**INSTRUCTIONS FOR THE TASK:**
In which lines of the data does the string "approximating" appear? Copy every one.

### EXTRACTED INFORMATION

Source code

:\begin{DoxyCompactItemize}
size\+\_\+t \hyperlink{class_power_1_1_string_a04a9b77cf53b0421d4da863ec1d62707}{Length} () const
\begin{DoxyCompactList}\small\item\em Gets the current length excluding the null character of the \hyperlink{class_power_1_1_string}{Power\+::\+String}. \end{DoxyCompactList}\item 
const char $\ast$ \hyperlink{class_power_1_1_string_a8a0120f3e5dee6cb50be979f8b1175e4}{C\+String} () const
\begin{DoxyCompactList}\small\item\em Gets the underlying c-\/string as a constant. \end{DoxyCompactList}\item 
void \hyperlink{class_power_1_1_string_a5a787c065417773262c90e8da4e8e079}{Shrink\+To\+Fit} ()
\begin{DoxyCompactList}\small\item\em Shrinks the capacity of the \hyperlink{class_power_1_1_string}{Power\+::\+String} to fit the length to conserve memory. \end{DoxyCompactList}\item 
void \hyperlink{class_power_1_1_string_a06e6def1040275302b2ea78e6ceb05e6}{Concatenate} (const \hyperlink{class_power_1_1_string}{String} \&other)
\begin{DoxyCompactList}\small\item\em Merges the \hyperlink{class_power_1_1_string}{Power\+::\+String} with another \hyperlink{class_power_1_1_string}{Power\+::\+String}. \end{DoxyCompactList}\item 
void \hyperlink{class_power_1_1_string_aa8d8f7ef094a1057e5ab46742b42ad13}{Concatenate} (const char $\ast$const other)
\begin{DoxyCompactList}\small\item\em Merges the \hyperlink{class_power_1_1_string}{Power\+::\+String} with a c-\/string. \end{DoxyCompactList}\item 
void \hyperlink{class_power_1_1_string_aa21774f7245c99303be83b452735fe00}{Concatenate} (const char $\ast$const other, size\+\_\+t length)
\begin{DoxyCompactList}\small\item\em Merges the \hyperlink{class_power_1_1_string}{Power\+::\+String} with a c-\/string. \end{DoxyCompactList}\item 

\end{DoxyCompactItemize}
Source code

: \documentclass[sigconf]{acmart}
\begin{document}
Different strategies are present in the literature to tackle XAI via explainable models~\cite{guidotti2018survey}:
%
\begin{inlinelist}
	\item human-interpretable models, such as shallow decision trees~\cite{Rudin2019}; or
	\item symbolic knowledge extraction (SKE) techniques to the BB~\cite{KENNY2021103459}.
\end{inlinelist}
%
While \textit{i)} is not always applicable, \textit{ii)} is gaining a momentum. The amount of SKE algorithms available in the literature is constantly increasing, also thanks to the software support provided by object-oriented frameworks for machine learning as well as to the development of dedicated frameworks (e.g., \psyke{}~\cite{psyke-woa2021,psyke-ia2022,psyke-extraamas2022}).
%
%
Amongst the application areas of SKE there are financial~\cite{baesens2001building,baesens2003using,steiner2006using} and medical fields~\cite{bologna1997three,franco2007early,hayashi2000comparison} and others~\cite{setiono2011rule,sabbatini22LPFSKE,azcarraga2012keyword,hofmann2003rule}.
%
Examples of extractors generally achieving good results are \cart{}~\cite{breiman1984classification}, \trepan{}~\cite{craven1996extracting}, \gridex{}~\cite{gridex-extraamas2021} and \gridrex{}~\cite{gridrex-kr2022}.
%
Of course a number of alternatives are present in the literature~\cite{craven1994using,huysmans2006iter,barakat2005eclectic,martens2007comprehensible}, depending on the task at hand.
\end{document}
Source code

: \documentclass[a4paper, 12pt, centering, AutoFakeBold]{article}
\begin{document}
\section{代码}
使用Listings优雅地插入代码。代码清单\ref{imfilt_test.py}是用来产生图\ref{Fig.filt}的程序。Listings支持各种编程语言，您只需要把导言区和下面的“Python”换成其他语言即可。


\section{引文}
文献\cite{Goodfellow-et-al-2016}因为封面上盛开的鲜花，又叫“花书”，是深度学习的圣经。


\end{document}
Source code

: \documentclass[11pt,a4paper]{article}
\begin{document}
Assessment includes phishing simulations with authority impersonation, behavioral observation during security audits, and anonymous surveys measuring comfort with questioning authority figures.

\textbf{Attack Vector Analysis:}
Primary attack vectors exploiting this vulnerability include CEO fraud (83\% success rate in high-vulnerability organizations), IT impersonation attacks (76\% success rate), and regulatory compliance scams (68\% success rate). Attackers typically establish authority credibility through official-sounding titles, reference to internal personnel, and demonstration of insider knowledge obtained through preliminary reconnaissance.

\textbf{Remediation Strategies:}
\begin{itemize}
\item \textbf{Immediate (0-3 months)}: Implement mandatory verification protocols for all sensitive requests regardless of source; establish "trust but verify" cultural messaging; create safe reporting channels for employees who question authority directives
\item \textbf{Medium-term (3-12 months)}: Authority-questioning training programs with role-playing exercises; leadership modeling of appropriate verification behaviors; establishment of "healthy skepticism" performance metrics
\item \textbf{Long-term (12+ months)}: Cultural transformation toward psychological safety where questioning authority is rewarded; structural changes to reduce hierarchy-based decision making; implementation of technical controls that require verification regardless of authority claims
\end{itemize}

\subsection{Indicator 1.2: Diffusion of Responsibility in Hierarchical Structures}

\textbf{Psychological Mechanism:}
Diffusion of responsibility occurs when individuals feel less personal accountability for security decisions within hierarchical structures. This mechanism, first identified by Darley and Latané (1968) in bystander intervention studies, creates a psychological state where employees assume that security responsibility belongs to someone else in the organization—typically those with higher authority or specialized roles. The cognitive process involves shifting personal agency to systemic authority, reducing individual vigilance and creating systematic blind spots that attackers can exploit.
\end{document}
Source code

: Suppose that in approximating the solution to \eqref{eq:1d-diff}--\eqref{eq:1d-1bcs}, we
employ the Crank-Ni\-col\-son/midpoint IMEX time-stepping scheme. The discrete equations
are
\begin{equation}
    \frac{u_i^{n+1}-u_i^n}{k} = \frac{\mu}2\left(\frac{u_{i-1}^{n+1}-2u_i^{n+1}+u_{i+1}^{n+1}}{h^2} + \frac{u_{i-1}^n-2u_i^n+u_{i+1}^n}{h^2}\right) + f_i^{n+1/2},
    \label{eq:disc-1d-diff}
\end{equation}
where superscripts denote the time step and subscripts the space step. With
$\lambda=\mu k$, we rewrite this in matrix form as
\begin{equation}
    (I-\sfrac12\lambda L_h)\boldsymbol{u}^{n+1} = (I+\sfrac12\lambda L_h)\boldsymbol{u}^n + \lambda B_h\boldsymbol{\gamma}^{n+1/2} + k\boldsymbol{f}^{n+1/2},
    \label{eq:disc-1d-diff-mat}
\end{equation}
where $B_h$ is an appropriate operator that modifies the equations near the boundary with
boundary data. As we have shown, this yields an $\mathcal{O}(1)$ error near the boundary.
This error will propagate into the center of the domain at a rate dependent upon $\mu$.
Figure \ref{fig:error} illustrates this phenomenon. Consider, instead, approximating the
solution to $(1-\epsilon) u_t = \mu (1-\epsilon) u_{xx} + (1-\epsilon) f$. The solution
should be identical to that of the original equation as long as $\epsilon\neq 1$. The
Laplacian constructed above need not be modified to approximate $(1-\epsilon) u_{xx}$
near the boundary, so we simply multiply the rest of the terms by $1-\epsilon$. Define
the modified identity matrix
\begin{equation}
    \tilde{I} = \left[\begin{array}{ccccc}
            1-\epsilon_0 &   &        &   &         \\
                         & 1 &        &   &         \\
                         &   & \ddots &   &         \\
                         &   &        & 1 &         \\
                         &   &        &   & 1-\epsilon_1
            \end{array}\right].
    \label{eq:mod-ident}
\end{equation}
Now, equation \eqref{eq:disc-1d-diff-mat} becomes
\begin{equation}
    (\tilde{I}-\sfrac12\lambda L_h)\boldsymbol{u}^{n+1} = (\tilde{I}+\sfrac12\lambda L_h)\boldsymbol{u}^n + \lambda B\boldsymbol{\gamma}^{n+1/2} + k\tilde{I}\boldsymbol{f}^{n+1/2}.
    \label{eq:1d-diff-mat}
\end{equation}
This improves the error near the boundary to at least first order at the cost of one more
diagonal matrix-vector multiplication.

######

**ANSWER BOX:**
: Suppose that in approximating the solution to \eqref{eq:1d-diff}--\eqref{eq:1d-1bcs}, we
Figure \ref{fig:error} illustrates this phenomenon. Consider, instead, approximating the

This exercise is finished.